- _TASK DIRECTIONS_
In the records below, find the line holding "Darum lasset uns" and the line holding "um deiner Speise". Set down both, with every line between them, exactly.

- _LISTED ENTRIES_
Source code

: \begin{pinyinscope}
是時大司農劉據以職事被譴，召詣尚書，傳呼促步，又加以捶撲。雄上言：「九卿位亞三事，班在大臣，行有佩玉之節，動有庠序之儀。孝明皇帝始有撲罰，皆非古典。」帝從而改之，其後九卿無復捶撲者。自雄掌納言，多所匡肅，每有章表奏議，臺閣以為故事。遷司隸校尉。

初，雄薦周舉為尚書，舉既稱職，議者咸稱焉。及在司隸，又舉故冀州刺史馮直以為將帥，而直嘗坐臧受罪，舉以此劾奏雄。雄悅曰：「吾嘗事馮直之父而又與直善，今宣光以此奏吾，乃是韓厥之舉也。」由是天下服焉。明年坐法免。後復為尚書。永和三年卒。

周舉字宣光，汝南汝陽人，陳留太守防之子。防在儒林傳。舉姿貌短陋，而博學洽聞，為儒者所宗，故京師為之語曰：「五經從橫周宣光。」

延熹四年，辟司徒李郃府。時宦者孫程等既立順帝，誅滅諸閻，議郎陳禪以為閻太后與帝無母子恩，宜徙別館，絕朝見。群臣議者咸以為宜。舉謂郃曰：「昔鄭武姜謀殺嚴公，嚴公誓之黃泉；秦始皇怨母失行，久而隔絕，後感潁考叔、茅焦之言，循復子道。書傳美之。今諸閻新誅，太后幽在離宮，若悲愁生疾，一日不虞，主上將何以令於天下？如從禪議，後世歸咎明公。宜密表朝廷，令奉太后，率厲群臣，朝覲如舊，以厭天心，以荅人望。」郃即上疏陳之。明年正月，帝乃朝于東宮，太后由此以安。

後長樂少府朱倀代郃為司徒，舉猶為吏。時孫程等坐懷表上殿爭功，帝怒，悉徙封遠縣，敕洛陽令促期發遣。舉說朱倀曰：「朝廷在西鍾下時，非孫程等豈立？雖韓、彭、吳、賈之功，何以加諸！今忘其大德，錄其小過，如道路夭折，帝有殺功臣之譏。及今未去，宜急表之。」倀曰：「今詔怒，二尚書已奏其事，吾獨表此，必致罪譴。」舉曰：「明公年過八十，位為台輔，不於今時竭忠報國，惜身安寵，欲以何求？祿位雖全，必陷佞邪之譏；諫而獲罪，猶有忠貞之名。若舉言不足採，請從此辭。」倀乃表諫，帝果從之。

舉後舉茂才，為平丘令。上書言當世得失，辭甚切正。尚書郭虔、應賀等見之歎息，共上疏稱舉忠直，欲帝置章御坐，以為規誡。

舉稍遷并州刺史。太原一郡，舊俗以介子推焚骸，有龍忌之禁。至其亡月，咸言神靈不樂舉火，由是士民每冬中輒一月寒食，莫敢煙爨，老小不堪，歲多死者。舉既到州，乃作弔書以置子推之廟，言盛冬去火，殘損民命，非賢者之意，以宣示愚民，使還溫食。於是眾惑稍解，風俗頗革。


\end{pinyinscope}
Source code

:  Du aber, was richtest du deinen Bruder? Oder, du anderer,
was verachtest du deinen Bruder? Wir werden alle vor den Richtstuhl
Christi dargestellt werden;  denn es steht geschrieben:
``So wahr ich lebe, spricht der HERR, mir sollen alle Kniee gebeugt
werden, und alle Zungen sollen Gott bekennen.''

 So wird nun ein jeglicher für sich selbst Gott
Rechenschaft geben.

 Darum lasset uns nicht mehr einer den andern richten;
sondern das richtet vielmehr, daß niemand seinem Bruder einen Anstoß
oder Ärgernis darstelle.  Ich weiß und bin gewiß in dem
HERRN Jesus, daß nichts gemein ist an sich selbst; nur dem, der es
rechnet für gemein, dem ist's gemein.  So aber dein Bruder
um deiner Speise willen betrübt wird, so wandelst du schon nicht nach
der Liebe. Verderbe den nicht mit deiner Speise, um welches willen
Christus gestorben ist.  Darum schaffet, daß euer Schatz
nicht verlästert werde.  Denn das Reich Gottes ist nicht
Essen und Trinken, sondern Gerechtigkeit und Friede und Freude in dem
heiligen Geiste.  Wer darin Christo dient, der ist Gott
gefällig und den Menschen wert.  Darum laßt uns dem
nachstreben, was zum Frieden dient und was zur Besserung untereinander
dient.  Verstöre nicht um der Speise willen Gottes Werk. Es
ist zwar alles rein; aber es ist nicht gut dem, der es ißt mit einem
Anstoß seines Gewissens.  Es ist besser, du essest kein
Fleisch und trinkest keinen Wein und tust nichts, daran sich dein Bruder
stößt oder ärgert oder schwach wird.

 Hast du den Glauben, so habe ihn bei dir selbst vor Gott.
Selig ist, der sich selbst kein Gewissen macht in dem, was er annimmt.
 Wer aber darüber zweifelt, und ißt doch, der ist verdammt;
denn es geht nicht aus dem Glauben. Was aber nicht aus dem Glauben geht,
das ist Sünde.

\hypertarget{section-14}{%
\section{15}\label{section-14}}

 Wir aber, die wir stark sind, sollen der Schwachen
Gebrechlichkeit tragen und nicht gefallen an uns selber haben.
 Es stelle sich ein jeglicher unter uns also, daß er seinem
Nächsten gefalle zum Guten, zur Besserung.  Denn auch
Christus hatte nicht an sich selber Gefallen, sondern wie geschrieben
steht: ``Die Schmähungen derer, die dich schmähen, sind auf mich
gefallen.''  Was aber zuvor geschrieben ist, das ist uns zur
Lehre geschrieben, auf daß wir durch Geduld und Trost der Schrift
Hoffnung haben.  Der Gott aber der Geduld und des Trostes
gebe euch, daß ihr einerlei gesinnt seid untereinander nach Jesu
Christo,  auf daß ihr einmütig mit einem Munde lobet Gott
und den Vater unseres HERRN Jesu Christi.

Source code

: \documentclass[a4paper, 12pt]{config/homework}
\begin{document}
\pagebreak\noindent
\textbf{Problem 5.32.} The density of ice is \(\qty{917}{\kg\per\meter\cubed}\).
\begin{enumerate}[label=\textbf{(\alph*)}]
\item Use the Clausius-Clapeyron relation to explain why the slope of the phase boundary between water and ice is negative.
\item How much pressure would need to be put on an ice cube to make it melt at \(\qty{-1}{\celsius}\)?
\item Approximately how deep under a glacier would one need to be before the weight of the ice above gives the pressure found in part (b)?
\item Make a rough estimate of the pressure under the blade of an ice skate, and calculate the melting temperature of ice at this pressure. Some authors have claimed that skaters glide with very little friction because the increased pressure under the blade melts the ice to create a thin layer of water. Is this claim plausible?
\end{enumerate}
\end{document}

- _SOLUTION TO THIS PROBLEM_
 Darum lasset uns nicht mehr einer den andern richten;
sondern das richtet vielmehr, daß niemand seinem Bruder einen Anstoß
oder Ärgernis darstelle.  Ich weiß und bin gewiß in dem
HERRN Jesus, daß nichts gemein ist an sich selbst; nur dem, der es
rechnet für gemein, dem ist's gemein.  So aber dein Bruder
um deiner Speise willen betrübt wird, so wandelst du schon nicht nach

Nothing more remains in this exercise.